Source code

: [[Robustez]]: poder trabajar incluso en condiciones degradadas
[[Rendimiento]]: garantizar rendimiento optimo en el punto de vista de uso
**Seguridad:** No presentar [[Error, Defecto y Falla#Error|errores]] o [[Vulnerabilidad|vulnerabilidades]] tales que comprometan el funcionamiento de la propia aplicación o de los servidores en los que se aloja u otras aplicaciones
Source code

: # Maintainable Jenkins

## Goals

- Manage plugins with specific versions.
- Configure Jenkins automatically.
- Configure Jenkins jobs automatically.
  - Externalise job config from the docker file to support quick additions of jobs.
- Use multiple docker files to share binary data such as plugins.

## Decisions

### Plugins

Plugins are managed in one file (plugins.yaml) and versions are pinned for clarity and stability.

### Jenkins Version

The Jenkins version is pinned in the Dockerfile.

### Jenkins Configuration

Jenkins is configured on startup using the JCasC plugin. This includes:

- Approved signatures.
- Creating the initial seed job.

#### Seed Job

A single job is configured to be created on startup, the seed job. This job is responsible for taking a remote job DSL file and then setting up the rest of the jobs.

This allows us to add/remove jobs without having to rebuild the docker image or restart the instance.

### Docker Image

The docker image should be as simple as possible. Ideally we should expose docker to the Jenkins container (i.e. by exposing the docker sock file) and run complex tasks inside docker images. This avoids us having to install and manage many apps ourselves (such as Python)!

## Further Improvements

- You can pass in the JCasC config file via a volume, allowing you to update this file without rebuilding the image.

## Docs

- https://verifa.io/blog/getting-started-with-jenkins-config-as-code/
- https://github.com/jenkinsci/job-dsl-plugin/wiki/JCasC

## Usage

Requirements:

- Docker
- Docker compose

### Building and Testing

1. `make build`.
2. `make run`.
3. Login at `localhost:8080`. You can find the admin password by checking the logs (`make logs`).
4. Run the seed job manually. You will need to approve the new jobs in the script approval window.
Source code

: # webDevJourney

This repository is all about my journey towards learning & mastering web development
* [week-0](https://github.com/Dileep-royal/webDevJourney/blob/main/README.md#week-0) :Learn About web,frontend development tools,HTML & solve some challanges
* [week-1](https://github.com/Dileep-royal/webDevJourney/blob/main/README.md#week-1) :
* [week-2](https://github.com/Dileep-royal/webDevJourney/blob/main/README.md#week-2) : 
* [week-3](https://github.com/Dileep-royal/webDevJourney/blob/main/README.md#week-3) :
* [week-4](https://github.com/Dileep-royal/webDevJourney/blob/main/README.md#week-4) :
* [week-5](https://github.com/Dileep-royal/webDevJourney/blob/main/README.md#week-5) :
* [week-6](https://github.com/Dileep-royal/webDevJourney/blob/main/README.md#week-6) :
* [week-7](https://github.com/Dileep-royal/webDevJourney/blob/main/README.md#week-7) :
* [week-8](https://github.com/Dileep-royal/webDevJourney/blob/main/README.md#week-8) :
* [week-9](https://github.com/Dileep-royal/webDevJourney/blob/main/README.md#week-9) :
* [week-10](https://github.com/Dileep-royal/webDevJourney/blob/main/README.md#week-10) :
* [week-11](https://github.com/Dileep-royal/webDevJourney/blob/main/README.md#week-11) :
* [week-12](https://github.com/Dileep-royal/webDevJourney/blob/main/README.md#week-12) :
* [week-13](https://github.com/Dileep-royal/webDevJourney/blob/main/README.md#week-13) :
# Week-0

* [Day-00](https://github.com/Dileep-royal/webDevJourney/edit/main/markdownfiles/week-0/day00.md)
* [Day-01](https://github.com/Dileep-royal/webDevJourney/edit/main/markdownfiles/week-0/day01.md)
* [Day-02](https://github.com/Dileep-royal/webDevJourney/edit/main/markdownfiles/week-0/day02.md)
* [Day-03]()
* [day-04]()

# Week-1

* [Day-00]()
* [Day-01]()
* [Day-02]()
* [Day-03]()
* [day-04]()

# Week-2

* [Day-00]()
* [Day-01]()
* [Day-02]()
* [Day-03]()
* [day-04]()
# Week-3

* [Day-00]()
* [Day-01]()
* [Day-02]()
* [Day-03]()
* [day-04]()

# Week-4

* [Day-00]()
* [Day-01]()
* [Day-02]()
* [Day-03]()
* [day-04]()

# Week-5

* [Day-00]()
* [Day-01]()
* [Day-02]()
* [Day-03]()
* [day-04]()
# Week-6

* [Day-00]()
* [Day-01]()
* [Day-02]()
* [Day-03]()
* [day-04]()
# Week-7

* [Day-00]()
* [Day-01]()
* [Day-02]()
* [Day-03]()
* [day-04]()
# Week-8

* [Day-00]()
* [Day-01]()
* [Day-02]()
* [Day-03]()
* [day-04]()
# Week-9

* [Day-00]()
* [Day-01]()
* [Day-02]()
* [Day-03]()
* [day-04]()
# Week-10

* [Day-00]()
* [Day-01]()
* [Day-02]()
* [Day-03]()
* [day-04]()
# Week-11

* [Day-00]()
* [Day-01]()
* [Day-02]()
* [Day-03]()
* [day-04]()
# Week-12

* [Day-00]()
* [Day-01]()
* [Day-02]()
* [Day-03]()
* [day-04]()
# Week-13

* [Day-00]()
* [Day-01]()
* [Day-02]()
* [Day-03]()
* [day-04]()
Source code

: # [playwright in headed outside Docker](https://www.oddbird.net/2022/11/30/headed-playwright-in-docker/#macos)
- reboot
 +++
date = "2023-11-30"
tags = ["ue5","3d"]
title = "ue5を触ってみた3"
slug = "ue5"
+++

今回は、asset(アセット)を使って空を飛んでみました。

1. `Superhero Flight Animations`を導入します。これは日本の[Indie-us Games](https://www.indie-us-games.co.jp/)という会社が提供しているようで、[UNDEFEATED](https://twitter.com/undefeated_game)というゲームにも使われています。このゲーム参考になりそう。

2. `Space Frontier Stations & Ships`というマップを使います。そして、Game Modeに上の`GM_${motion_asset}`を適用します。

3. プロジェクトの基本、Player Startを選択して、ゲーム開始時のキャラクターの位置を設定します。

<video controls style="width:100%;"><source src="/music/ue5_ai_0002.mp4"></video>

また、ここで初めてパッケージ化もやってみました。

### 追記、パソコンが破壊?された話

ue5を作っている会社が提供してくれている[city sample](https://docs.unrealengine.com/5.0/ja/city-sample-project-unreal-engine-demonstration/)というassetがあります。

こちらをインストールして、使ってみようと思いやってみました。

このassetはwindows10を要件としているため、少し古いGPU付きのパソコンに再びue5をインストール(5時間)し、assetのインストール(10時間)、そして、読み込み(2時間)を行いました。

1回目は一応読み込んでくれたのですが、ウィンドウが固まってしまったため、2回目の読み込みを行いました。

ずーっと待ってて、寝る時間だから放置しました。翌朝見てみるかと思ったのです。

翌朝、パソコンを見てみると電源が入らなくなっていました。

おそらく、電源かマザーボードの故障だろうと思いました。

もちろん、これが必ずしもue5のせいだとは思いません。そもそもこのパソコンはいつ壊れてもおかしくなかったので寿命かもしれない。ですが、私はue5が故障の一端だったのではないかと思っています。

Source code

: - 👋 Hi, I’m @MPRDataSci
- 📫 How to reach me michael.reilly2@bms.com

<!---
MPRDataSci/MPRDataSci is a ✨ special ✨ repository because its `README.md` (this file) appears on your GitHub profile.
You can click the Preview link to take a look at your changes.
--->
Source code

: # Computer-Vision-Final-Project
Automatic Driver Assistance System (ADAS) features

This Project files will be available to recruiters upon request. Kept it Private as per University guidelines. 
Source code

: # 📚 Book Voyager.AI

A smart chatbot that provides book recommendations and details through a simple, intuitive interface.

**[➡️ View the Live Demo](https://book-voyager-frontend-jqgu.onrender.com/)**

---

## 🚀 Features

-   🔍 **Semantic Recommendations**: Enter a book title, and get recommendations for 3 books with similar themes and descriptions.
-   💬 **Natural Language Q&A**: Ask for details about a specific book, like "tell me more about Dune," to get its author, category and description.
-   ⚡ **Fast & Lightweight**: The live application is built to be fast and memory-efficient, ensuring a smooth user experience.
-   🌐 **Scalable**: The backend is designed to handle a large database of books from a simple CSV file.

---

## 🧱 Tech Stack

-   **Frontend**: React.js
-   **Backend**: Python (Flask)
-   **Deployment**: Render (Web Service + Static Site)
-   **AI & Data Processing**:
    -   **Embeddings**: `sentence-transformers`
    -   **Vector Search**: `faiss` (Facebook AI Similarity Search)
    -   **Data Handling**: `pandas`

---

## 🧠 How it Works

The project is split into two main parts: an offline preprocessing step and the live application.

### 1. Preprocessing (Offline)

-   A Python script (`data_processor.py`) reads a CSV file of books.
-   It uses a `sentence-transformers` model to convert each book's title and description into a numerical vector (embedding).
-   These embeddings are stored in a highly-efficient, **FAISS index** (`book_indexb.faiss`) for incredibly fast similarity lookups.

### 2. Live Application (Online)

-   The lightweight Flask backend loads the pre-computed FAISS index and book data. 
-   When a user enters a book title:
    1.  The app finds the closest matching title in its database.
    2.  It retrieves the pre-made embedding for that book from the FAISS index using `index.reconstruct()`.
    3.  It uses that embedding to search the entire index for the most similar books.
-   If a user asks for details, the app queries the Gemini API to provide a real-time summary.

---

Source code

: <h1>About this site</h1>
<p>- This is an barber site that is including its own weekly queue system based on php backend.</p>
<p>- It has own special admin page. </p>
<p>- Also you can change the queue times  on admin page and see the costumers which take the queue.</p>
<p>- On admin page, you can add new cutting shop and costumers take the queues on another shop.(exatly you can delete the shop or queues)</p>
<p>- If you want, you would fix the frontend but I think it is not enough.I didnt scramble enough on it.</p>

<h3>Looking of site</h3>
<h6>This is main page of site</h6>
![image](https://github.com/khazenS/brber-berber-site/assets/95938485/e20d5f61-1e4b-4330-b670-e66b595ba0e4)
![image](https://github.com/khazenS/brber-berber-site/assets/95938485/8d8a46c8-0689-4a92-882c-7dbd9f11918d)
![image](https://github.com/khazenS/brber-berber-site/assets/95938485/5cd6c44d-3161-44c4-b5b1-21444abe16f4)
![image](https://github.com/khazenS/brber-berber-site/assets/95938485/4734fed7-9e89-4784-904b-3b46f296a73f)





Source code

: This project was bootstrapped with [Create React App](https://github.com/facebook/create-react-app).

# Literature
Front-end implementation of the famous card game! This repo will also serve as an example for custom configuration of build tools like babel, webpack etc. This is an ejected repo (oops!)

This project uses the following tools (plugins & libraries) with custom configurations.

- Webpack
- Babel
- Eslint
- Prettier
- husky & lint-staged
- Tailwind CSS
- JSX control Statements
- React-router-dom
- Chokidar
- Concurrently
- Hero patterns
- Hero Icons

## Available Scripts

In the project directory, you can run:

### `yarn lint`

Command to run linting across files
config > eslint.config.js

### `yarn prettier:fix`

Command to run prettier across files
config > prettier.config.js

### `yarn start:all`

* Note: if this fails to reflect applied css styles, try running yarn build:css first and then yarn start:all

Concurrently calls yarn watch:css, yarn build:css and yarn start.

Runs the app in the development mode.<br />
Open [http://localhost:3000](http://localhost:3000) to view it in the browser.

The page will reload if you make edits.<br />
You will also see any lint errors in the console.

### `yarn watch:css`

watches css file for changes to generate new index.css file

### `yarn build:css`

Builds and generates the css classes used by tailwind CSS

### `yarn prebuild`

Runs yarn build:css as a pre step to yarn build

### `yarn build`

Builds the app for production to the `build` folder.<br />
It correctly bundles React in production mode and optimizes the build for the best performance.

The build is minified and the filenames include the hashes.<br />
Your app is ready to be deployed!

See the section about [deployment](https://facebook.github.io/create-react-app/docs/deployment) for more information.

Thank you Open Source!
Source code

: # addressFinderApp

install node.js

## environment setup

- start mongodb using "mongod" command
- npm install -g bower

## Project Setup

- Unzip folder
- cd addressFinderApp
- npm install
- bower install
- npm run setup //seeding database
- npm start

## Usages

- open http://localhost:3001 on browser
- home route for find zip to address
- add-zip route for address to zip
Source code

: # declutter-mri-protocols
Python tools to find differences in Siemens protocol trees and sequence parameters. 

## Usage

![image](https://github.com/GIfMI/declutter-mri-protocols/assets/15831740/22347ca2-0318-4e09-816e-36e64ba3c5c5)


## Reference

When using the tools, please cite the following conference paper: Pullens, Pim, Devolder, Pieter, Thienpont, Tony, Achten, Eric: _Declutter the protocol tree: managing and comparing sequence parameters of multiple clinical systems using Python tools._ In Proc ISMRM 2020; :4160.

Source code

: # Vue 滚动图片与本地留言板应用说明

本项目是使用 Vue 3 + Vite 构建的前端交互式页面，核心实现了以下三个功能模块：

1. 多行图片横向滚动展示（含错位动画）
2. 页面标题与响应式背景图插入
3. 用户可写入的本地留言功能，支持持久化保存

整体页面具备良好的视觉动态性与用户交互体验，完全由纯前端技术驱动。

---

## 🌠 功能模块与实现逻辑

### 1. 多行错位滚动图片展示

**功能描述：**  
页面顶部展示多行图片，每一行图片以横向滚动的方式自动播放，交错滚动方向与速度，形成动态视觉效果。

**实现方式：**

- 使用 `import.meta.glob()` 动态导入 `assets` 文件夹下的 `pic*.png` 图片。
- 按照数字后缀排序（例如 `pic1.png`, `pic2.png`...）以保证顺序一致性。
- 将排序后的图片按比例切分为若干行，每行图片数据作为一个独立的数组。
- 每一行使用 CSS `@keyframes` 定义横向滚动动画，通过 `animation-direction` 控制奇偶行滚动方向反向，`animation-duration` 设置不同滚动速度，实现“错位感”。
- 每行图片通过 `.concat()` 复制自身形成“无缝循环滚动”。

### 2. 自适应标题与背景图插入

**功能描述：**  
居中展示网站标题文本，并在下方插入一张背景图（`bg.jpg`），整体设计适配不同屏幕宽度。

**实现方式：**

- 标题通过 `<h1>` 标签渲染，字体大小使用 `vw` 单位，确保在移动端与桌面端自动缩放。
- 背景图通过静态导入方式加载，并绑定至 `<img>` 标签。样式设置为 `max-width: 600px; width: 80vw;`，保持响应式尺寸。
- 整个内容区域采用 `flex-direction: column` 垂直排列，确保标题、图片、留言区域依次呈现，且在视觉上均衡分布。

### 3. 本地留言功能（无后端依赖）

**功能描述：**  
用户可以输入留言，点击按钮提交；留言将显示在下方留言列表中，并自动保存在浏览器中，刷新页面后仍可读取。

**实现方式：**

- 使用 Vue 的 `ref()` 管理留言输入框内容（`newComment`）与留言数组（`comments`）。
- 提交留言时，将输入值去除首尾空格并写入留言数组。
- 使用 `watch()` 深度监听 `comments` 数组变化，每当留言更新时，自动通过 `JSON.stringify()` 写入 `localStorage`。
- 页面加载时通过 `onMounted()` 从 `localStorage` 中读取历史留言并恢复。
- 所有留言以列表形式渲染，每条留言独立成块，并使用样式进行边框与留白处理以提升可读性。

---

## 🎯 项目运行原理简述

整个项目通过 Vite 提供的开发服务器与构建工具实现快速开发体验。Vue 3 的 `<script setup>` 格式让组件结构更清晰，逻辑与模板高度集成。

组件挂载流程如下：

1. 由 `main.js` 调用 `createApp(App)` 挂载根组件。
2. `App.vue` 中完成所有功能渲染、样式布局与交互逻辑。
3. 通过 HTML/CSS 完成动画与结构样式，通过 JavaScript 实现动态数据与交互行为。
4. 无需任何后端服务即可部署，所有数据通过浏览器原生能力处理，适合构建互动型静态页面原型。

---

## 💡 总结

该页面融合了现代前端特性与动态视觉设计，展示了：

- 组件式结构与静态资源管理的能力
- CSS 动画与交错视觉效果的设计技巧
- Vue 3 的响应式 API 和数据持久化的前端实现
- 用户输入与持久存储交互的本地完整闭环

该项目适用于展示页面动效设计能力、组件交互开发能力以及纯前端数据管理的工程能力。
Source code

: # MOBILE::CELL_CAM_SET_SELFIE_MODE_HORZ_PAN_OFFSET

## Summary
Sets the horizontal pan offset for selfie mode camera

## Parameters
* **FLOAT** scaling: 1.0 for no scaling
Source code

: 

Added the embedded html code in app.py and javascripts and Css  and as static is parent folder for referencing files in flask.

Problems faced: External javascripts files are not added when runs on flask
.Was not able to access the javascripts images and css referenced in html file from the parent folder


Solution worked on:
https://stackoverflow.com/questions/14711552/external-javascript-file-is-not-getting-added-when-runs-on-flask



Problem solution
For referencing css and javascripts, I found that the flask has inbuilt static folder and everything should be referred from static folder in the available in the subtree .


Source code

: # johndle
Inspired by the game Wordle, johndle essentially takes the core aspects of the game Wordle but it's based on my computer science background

****

Copy out the lines above exactly, beginning at the one that contains "fast similarity lookups." and ending at the one that contains "<p>- It has own special admin page. </p>".

● **ANSWER TO THIS EXERCISE**
-   These embeddings are stored in a highly-efficient, **FAISS index** (`book_indexb.faiss`) for incredibly fast similarity lookups.

### 2. Live Application (Online)

-   The lightweight Flask backend loads the pre-computed FAISS index and book data. 
-   When a user enters a book title:
    1.  The app finds the closest matching title in its database.
    2.  It retrieves the pre-made embedding for that book from the FAISS index using `index.reconstruct()`.
    3.  It uses that embedding to search the entire index for the most similar books.
-   If a user asks for details, the app queries the Gemini API to provide a real-time summary.

---

Source code

: <h1>About this site</h1>
<p>- This is an barber site that is including its own weekly queue system based on php backend.</p>
<p>- It has own special admin page. </p>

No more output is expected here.